▸ **Task brief**
Drop every image, then reproduce the data exactly as given.

▸ **Material to process**
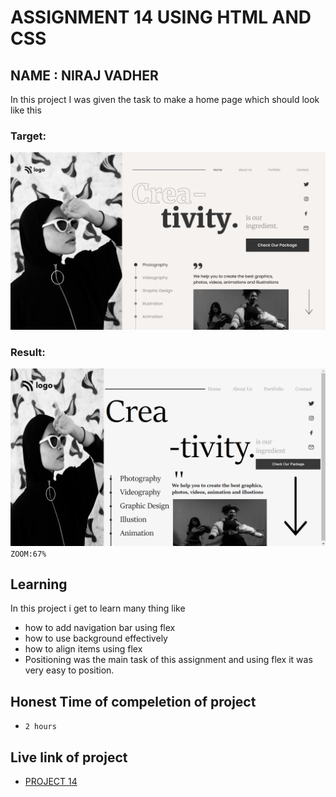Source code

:# ASSIGNMENT 14 USING HTML AND CSS

## NAME : NIRAJ VADHER 

In this project I was given the task to make a home page which should look like this

### Target:
![target](14.png)

### Result:
![result](result.png)
`ZOOM:67%`
## Learning
In this project i get to learn many thing like
- how to add navigation bar using flex
- how to use background effectively
- how to align items using flex
- Positioning was the main task of this assignment and using flex it was very easy to position.
## Honest Time of compeletion of project
- `2 hours`

## Live link of project
 - [PROJECT 14](https://tempproject14.netlify.app/)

▸ **Task response**
Source code

:# ASSIGNMENT 14 USING HTML AND CSS

## NAME : NIRAJ VADHER 

In this project I was given the task to make a home page which should look like this

### Target:
![target](14.png)

### Result:
![result](result.png)
`ZOOM:67%`
## Learning
In this project i get to learn many thing like
- how to add navigation bar using flex
- how to use background effectively
- how to align items using flex
- Positioning was the main task of this assignment and using flex it was very easy to position.
## Honest Time of compeletion of project
- `2 hours`

## Live link of project
 - [PROJECT 14](https://tempproject14.netlify.app/)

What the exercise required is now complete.